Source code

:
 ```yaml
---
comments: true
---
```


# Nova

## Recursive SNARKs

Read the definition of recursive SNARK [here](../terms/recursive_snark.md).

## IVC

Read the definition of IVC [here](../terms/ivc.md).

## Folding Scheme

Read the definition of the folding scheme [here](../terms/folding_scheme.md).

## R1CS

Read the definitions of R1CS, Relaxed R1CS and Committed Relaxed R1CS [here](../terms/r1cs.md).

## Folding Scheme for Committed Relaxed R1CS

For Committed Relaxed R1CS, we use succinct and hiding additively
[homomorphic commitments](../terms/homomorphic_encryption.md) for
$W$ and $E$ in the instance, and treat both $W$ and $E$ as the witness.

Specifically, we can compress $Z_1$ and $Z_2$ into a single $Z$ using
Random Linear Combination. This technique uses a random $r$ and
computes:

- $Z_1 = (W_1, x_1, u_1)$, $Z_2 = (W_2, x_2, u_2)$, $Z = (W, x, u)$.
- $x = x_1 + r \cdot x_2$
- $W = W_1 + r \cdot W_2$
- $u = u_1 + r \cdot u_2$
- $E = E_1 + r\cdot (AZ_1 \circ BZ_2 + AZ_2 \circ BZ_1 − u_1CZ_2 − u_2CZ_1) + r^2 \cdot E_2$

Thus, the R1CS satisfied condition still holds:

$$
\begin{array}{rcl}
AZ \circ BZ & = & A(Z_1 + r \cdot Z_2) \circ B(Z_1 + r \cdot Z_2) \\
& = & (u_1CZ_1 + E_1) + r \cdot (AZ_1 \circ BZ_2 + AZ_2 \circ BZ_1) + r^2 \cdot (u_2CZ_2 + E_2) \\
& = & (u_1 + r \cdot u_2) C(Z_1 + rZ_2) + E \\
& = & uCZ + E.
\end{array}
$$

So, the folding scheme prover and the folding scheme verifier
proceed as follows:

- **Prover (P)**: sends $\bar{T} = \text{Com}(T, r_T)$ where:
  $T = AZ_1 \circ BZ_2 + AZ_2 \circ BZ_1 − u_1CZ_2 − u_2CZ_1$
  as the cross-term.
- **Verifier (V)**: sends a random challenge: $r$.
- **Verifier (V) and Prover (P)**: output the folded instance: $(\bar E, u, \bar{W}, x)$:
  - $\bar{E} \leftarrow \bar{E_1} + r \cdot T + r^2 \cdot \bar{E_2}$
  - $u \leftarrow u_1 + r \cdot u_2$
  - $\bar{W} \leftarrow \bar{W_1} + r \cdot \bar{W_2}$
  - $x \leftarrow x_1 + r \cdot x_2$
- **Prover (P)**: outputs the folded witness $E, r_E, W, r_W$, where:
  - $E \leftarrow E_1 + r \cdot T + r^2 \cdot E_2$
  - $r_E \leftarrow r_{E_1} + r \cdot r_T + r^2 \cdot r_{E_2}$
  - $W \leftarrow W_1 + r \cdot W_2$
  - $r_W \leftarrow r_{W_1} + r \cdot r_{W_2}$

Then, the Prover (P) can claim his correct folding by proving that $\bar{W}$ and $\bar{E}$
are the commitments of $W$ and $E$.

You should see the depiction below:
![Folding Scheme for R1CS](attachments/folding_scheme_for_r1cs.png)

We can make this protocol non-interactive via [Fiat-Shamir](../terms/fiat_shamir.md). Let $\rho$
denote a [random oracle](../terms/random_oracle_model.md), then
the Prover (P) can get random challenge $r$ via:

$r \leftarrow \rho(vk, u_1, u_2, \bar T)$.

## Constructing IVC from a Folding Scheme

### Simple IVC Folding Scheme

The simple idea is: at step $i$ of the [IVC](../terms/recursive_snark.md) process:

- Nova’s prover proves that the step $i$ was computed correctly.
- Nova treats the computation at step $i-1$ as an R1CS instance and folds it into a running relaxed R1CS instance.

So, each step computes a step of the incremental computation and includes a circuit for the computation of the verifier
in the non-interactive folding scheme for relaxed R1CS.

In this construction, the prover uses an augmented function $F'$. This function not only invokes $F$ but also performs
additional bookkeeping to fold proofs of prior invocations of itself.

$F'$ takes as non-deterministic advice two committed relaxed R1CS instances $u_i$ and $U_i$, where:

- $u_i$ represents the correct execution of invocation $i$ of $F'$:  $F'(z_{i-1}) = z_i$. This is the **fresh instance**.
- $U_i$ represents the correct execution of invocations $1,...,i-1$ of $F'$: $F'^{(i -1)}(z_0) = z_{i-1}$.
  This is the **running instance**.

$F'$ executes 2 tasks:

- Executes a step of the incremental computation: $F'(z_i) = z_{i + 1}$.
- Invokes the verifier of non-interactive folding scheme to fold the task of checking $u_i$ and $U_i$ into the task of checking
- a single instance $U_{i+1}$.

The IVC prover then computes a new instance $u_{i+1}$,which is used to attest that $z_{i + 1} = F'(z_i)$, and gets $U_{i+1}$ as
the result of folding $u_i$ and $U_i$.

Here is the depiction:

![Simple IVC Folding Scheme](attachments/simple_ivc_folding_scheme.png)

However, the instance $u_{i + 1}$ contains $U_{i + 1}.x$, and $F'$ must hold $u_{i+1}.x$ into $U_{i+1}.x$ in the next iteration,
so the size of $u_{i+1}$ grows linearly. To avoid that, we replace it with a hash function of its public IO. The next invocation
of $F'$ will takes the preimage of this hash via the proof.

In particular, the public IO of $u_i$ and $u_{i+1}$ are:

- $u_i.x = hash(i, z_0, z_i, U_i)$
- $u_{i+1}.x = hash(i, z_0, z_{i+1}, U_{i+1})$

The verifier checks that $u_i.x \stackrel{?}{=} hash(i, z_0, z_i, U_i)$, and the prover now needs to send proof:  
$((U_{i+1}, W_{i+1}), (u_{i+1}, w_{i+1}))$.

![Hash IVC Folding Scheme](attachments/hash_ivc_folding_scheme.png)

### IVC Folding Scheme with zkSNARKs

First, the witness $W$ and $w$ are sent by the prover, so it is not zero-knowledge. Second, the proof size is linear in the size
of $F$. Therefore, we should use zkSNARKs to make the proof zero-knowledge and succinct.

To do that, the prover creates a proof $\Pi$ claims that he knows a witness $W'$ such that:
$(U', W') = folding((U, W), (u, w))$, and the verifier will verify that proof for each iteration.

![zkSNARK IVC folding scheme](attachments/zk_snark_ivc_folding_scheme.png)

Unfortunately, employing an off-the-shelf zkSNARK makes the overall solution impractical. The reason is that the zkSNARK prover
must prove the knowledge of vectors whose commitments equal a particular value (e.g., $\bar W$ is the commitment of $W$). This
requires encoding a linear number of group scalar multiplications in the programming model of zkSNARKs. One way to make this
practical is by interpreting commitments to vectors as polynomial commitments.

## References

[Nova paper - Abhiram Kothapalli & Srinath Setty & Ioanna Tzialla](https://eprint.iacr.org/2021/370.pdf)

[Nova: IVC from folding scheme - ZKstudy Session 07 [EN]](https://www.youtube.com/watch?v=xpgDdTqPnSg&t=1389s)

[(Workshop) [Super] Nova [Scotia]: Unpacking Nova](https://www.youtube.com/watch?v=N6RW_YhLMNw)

══════════

Task statement
Write out all of the records once more, exactly.

Answer section
Source code

:
 ```yaml
---
comments: true
---
```


# Nova

## Recursive SNARKs

Read the definition of recursive SNARK [here](../terms/recursive_snark.md).

## IVC

Read the definition of IVC [here](../terms/ivc.md).

## Folding Scheme

Read the definition of the folding scheme [here](../terms/folding_scheme.md).

## R1CS

Read the definitions of R1CS, Relaxed R1CS and Committed Relaxed R1CS [here](../terms/r1cs.md).

## Folding Scheme for Committed Relaxed R1CS

For Committed Relaxed R1CS, we use succinct and hiding additively
[homomorphic commitments](../terms/homomorphic_encryption.md) for
$W$ and $E$ in the instance, and treat both $W$ and $E$ as the witness.

Specifically, we can compress $Z_1$ and $Z_2$ into a single $Z$ using
Random Linear Combination. This technique uses a random $r$ and
computes:

- $Z_1 = (W_1, x_1, u_1)$, $Z_2 = (W_2, x_2, u_2)$, $Z = (W, x, u)$.
- $x = x_1 + r \cdot x_2$
- $W = W_1 + r \cdot W_2$
- $u = u_1 + r \cdot u_2$
- $E = E_1 + r\cdot (AZ_1 \circ BZ_2 + AZ_2 \circ BZ_1 − u_1CZ_2 − u_2CZ_1) + r^2 \cdot E_2$

Thus, the R1CS satisfied condition still holds:

$$
\begin{array}{rcl}
AZ \circ BZ & = & A(Z_1 + r \cdot Z_2) \circ B(Z_1 + r \cdot Z_2) \\
& = & (u_1CZ_1 + E_1) + r \cdot (AZ_1 \circ BZ_2 + AZ_2 \circ BZ_1) + r^2 \cdot (u_2CZ_2 + E_2) \\
& = & (u_1 + r \cdot u_2) C(Z_1 + rZ_2) + E \\
& = & uCZ + E.
\end{array}
$$

So, the folding scheme prover and the folding scheme verifier
proceed as follows:

- **Prover (P)**: sends $\bar{T} = \text{Com}(T, r_T)$ where:
  $T = AZ_1 \circ BZ_2 + AZ_2 \circ BZ_1 − u_1CZ_2 − u_2CZ_1$
  as the cross-term.
- **Verifier (V)**: sends a random challenge: $r$.
- **Verifier (V) and Prover (P)**: output the folded instance: $(\bar E, u, \bar{W}, x)$:
  - $\bar{E} \leftarrow \bar{E_1} + r \cdot T + r^2 \cdot \bar{E_2}$
  - $u \leftarrow u_1 + r \cdot u_2$
  - $\bar{W} \leftarrow \bar{W_1} + r \cdot \bar{W_2}$
  - $x \leftarrow x_1 + r \cdot x_2$
- **Prover (P)**: outputs the folded witness $E, r_E, W, r_W$, where:
  - $E \leftarrow E_1 + r \cdot T + r^2 \cdot E_2$
  - $r_E \leftarrow r_{E_1} + r \cdot r_T + r^2 \cdot r_{E_2}$
  - $W \leftarrow W_1 + r \cdot W_2$
  - $r_W \leftarrow r_{W_1} + r \cdot r_{W_2}$

Then, the Prover (P) can claim his correct folding by proving that $\bar{W}$ and $\bar{E}$
are the commitments of $W$ and $E$.

You should see the depiction below:
![Folding Scheme for R1CS](attachments/folding_scheme_for_r1cs.png)

We can make this protocol non-interactive via [Fiat-Shamir](../terms/fiat_shamir.md). Let $\rho$
denote a [random oracle](../terms/random_oracle_model.md), then
the Prover (P) can get random challenge $r$ via:

$r \leftarrow \rho(vk, u_1, u_2, \bar T)$.

## Constructing IVC from a Folding Scheme

### Simple IVC Folding Scheme

The simple idea is: at step $i$ of the [IVC](../terms/recursive_snark.md) process:

- Nova’s prover proves that the step $i$ was computed correctly.
- Nova treats the computation at step $i-1$ as an R1CS instance and folds it into a running relaxed R1CS instance.

So, each step computes a step of the incremental computation and includes a circuit for the computation of the verifier
in the non-interactive folding scheme for relaxed R1CS.

In this construction, the prover uses an augmented function $F'$. This function not only invokes $F$ but also performs
additional bookkeeping to fold proofs of prior invocations of itself.

$F'$ takes as non-deterministic advice two committed relaxed R1CS instances $u_i$ and $U_i$, where:

- $u_i$ represents the correct execution of invocation $i$ of $F'$:  $F'(z_{i-1}) = z_i$. This is the **fresh instance**.
- $U_i$ represents the correct execution of invocations $1,...,i-1$ of $F'$: $F'^{(i -1)}(z_0) = z_{i-1}$.
  This is the **running instance**.

$F'$ executes 2 tasks:

- Executes a step of the incremental computation: $F'(z_i) = z_{i + 1}$.
- Invokes the verifier of non-interactive folding scheme to fold the task of checking $u_i$ and $U_i$ into the task of checking
- a single instance $U_{i+1}$.

The IVC prover then computes a new instance $u_{i+1}$,which is used to attest that $z_{i + 1} = F'(z_i)$, and gets $U_{i+1}$ as
the result of folding $u_i$ and $U_i$.

Here is the depiction:

![Simple IVC Folding Scheme](attachments/simple_ivc_folding_scheme.png)

However, the instance $u_{i + 1}$ contains $U_{i + 1}.x$, and $F'$ must hold $u_{i+1}.x$ into $U_{i+1}.x$ in the next iteration,
so the size of $u_{i+1}$ grows linearly. To avoid that, we replace it with a hash function of its public IO. The next invocation
of $F'$ will takes the preimage of this hash via the proof.

In particular, the public IO of $u_i$ and $u_{i+1}$ are:

- $u_i.x = hash(i, z_0, z_i, U_i)$
- $u_{i+1}.x = hash(i, z_0, z_{i+1}, U_{i+1})$

The verifier checks that $u_i.x \stackrel{?}{=} hash(i, z_0, z_i, U_i)$, and the prover now needs to send proof:  
$((U_{i+1}, W_{i+1}), (u_{i+1}, w_{i+1}))$.

![Hash IVC Folding Scheme](attachments/hash_ivc_folding_scheme.png)

### IVC Folding Scheme with zkSNARKs

First, the witness $W$ and $w$ are sent by the prover, so it is not zero-knowledge. Second, the proof size is linear in the size
of $F$. Therefore, we should use zkSNARKs to make the proof zero-knowledge and succinct.

To do that, the prover creates a proof $\Pi$ claims that he knows a witness $W'$ such that:
$(U', W') = folding((U, W), (u, w))$, and the verifier will verify that proof for each iteration.

![zkSNARK IVC folding scheme](attachments/zk_snark_ivc_folding_scheme.png)

Unfortunately, employing an off-the-shelf zkSNARK makes the overall solution impractical. The reason is that the zkSNARK prover
must prove the knowledge of vectors whose commitments equal a particular value (e.g., $\bar W$ is the commitment of $W$). This
requires encoding a linear number of group scalar multiplications in the programming model of zkSNARKs. One way to make this
practical is by interpreting commitments to vectors as polynomial commitments.

## References

[Nova paper - Abhiram Kothapalli & Srinath Setty & Ioanna Tzialla](https://eprint.iacr.org/2021/370.pdf)

[Nova: IVC from folding scheme - ZKstudy Session 07 [EN]](https://www.youtube.com/watch?v=xpgDdTqPnSg&t=1389s)

[(Workshop) [Super] Nova [Scotia]: Unpacking Nova](https://www.youtube.com/watch?v=N6RW_YhLMNw)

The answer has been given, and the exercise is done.